Le mariage fut célébré le surlendemain et donna lieu à de nouvelles festivités. Tandis que les chasseurs entrechoquaient leurs boomerangs, d'autres hommes soufflaient dans les didjeridoos, qui éveillèrent les échos du gigantesque rocher. Les danseurs aux corps peints frappaient le sol en cadence, mimant différentes légendes du temps du Rêve. Judith, considérée par les chasseurs du clan de Paherdee comme l'une des leurs, se joignit à eux, ce qui ne laissa pas d'étonner les Anangus.

Ce statut particulier valait à la jeune femme, outre sa peau blanche, des attentions particulières. Judith eut ainsi l'occasion de voir fonctionner un rhombe pour la première fois. Parce qu'elle faisait partie des chasseurs, son statut était, dans l'esprit des Aborigènes, équivalent à celui d'un homme. Aussi, lors de la célébration du rite du rêve dingo, elle fut invitée à suivre les chasseurs. Elle les suivit jusqu'à l'entrée d'une grotte qui s'enfonçait sous la montagne rouge, hors de vue du reste des deux tribus.

Là, on lui enduisit le corps de peinture ocre. Puis Bangaree dessina sur sa peau les symboles magiques du dingo. Ensuite, les chasseurs des deux tribus firent un cercle. Comme eux, elle fut invitée à frapper ses boomerangs en cadence les uns contre les autres tandis que les sorciers des tribus narraient, par le chant et la danse, la légende du dingo, le chien sauvage venu d'ailleurs.

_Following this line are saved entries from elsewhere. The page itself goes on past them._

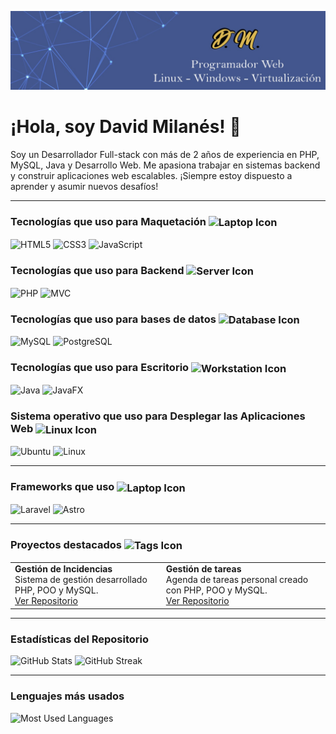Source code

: ![Banner](./banner.jpg)

# ¡Hola, soy David Milanés! 👋

Soy un Desarrollador Full-stack con más de 2 años de experiencia en PHP, MySQL, Java y Desarrollo Web. Me apasiona trabajar en sistemas backend y construir aplicaciones web escalables. ¡Siempre estoy dispuesto a aprender y asumir nuevos desafíos!

---

### Tecnologías que uso para Maquetación <img src="https://img.icons8.com/ios-filled/24/ffffff/laptop.png" alt="Laptop Icon" style="vertical-align: middle;">
<p align="left">  
  <img src="https://img.shields.io/badge/-HTML5-E34F26?style=for-the-badge&logo=html5&logoColor=white" alt="HTML5" height="40">
  <img src="https://img.shields.io/badge/-CSS3-1572B6?style=for-the-badge&logo=css3&logoColor=white" alt="CSS3" height="40">
  <img src="https://img.shields.io/badge/-JavaScript-F7DF1E?style=for-the-badge&logo=javascript&logoColor=black" alt="JavaScript" height="40">
</p>

### Tecnologías que uso para Backend <img src="https://img.icons8.com/ios-filled/24/ffffff/server.png" alt="Server Icon" style="vertical-align: middle;">
<p align="left">
  <img src="https://img.shields.io/badge/-PHP-777BB4?style=for-the-badge&logo=php&logoColor=white" alt="PHP" height="40">
  <img src="https://img.shields.io/badge/-MVC-FF6347?style=for-the-badge&logo=web&logoColor=white" alt="MVC" height="40">
</p>

### Tecnologías que uso para bases de datos <img src="https://img.icons8.com/ios-filled/24/ffffff/database.png" alt="Database Icon" style="vertical-align: middle;">
<p align="left">
  <img src="https://img.shields.io/badge/-MySQL-4479A1?style=for-the-badge&logo=mysql&logoColor=white" alt="MySQL" height="40">
  <img src="https://img.shields.io/badge/-PostgreSQL-336791?style=for-the-badge&logo=postgresql&logoColor=white" alt="PostgreSQL" height="40">
</p>

### Tecnologías que uso para Escritorio <img src="https://img.icons8.com/ios-filled/24/ffffff/workstation.png" alt="Workstation Icon" style="vertical-align: middle;">
<p align="left">
  <img src="https://img.shields.io/badge/Java-007396?style=for-the-badge&logo=java&logoColor=white" alt="Java" height="40">
  <img src="https://img.shields.io/badge/-JavaFX-007396?style=for-the-badge&logo=java&logoColor=white" alt="JavaFX" height="40">
</p>

### Sistema operativo que uso para Desplegar las Aplicaciones Web <img src="https://img.icons8.com/ios-filled/24/ffffff/linux.png" alt="Linux Icon" style="vertical-align: middle;">
<p align="left">
  <img src="https://img.shields.io/badge/-Ubuntu-E95420?style=for-the-badge&logo=ubuntu&logoColor=white" alt="Ubuntu" height="40">
  <img src="https://img.shields.io/badge/-Linux-FCC624?style=for-the-badge&logo=linux&logoColor=black" alt="Linux" height="40">
</p>

---

### Frameworks que uso <img src="https://img.icons8.com/ios-filled/24/ffffff/laptop.png" alt="Laptop Icon" style="vertical-align: middle;">
<p align="left">
  <img src="https://img.shields.io/badge/-Laravel-FF2D20?style=for-the-badge&logo=laravel&logoColor=white" alt="Laravel" height="40">
  <img src="https://img.shields.io/badge/-Astro-0C1222?style=for-the-badge&logo=astro&logoColor=FDFDFE" alt="Astro" height="40">
</p>

---

### Proyectos destacados <img src="https://img.icons8.com/ios-filled/24/ffffff/tags.png" alt="Tags Icon" style="vertical-align: middle;">
<table>
  <tr>
    <td align="left">
      <strong>Gestión de Incidencias</strong><br>
      Sistema de gestión desarrollado PHP, POO y MySQL.<br>
      <a href="https://github.com/username/gestion-de-incidencias">Ver Repositorio</a>
    </td>
    <td align="left">
      <strong>Gestión de tareas</strong><br>
      Agenda de tareas personal creado con PHP, POO y MySQL.<br>
      <a href="https://github.com/username/gestion-de-tareas">Ver Repositorio</a>
    </td>
  </tr>
</table>

---

### Estadísticas del Repositorio
<p align="left">
  <img src="https://github-readme-stats.vercel.app/api?username=milan3s&show_icons=true&theme=radical" alt="GitHub Stats" height="180">
  <img src="https://github-readme-streak-stats.herokuapp.com/?user=milan3s&theme=radical" alt="GitHub Streak" height="180">
</p>

---

### Lenguajes más usados
<p align="left">
  <img src="https://github-readme-stats.vercel.app/api/top-langs/?username=milan3s&layout=compact&theme=radical" alt="Most Used Languages" height="180">
</p>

Le rite se termina par l'appel lancé à l'esprit. Bangaree détacha de sa ceinture un instrument que Judith lui connaissait depuis toujours. C'était un morceau de bois autour duquel était enroulée une longue ficelle. Le vieil homme s'écarta, puis, alors que le soleil se couchait sur l'horizon, il fit tourner l'objet à grands gestes lents. Une sorte de bourdonnement grave naquit, qui s'amplifia, l'instrument tournant de plus en plus vite. Bientôt, il devint assourdissant. Judith avait l'impression que son corps tout entier vibrait, en résonance avec le rhombe.

Ce fut alors qu'un cri éclata, suivit par un hurlement aigu. Le bourdonnement cessa aussitôt. Dans le crépuscule violet, Judith distingua, à peu de distance, le reflet d'une courte lutte. Puis deux chasseurs revinrent, traînant une petite silhouette terrorisée. Mahanee.

Les explications furent difficiles. La jeune fille, intriguée par le fait que son amie Thanee allait participer au rituel du rêve dingo, avait voulu l'accompagner. Elle avait suivi les chasseurs et s'était glissée au plus près pour assister, elle aussi, à la cérémonie. Mais la loi du clan anangu était stricte. Ni les femmes ni les enfants ne devaient voir fonctionner le rhombe. Cela risquait d'attirer la fureur des esprits. Seuls les jeunes hommes, après leur passage à l'âge adulte, pouvaient assister à un tel rite. Pour la femme qui enfreignait cette loi, la sanction était impitoyable. Elle devait mourir.

-  Non! s'insurgea Judith.

-  Calme-toi, lui dit doucement Bangaree. Les lois de notre clan ne sont pas aussi dures. Mais nous sommes ici sur le territoire des Anangus. Nous devons nous soumettre à leurs règles.

-  Je ne laisserai pas Mahanee mourir parce qu'elle s'est montrée un peu trop curieuse.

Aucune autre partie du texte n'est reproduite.